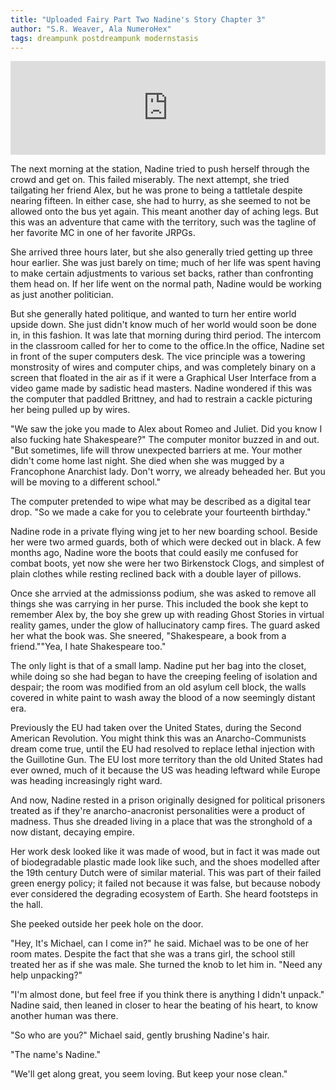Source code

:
 ```yaml
---
title: "Uploaded Fairy Part Two Nadine's Story Chapter 3"
author: "S.R. Weaver, Ala NumeroHex"
tags: dreampunk postdreampunk modernstasis
---
```

[<iframe scrolling="no" id="hearthis_at_track_7331015" width="100%" height="150" src="https://app.hearthis.at/embed/7331015/transparent_black/?hcolor=&color=&style=2&block_size=2&block_space=1&background=1&waveform=0&cover=0&autoplay=0&css=" frameborder="0" allowtransparency allow="autoplay"><p>Listen to <a href="https://hearthis.at/todiaspora/pentatonic-phrygian/" target="_blank">Pentatonic Phrygian</a> <span>by</span><a href="https://hearthis.at/todiaspora/" target="_blank" >ToDiaspora</a> <span>on</span> <a href="https://hearthis.at/" target="_blank">hearthis.at</a></p></iframe>](https://hearthis.at/todiaspora/emergingpurgatory/)

The next morning at the station, Nadine tried to push herself through the crowd and get on. This failed miserably. The next attempt, she tried tailgating her friend Alex, but he was prone to being a tattletale despite nearing fifteen. In either case, she had to hurry, as she seemed to not be allowed onto the bus yet again. This meant another day of aching legs. But this was an adventure that came with the territory, such was the tagline of her favorite MC in one of her favorite JRPGs.

She arrived three hours later, but she also generally tried getting up three hour earlier. She was just barely on time; much of her life was spent having to make certain adjustments to various set backs, rather than confronting them head on. If her life went on the normal path, Nadine would be working as just another politician.

But she generally hated politique, and wanted to turn her entire world upside down. She just didn't know much of her world would soon be done in, in this fashion. It was late that morning during third period. The intercom in the classroom called for her to come to the office.In the office, Nadine set in front of the super computers desk. The vice principle was a towering monstrosity of wires and computer chips, and was completely binary on a screen that floated in the air as if it were a Graphical User Interface from a video game made by sadistic head masters. Nadine wondered if this was the computer that paddled Brittney, and had to restrain a cackle picturing her being pulled up by wires.

"We saw the joke you made to Alex about Romeo and Juliet. Did you know I also fucking hate Shakespeare?" The computer monitor buzzed in and out. "But sometimes, life will throw unexpected barriers at me. Your mother didn't come home last night. She died when she was mugged by a Francophone Anarchist lady. Don't worry, we already beheaded her. But you will be moving to a different school."

The computer pretended to wipe what may be described as a digital tear drop. "So we made a cake for you to celebrate your fourteenth birthday."

Nadine rode in a private flying wing jet to her new boarding school. Beside her were two armed guards, both of which were decked out in black. A few months ago, Nadine wore the boots that could easily me confused for combat boots, yet now she were her two Birkenstock Clogs, and simplest of plain clothes while resting reclined back with a double layer of pillows.

Once she arrvied at the admissionss podium, she was asked to remove all things she was carrying in her purse. This included the book she kept to remember Alex by, the boy she grew up with reading Ghost Stories in virtual reality games, under the glow of hallucinatory camp fires. The guard asked her what the book was. She sneered, "Shakespeare, a book from a friend.""Yea, I hate Shakespeare too."

The only light is that of a small lamp. Nadine put her bag into the closet, while doing so she had began to have the creeping feeling of isolation and despair; the room was modified from an old asylum cell block, the walls covered in white paint to wash away the blood of a now seemingly distant era.

Previously the EU had taken over the United States, during the Second American Revolution. You might think this was an Anarcho-Communists dream come true, until the EU had resolved to replace lethal injection with the Guillotine Gun. The EU lost more territory than the old United States had ever owned, much of it because the US was heading leftward while Europe was heading increasingly right ward.

And now, Nadine rested in a prison originally designed for political prisoners treated as if they're anarcho-anacronist personalities were a product of madness. Thus she dreaded living in a place that was the stronghold of a now distant, decaying empire.

Her work desk looked like it was made of wood, but in fact it was made out of biodegradable plastic made look like such, and the shoes modelled after the 19th century Dutch were of similar material. This was part of their failed green energy policy; it failed not because it was false, but because nobody ever considered the degrading ecosystem of Earth. She heard footsteps in the hall.

She peeked outside her peek hole on the door.

"Hey, It's Michael, can I come in?" he said. Michael was to be one of her room mates. Despite the fact that she was a trans girl, the school still treated her as if she was male. She turned the knob to let him in. "Need any help unpacking?"

"I'm almost done, but feel free if you think there is anything I didn't unpack." Nadine said, then leaned in closer to hear the beating of his heart, to know another human was there.

"So who are you?" Michael said, gently brushing Nadine's hair.

"The name's Nadine."

"We'll get along great, you seem loving. But keep your nose clean."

────────────────

Goal of the exercise → Where does the word "Michael" appear in the records? Copy every line that holds it.

Exercise output →
"Hey, It's Michael, can I come in?" he said. Michael was to be one of her room mates. Despite the fact that she was a trans girl, the school still treated her as if she was male. She turned the knob to let him in. "Need any help unpacking?"
"So who are you?" Michael said, gently brushing Nadine's hair.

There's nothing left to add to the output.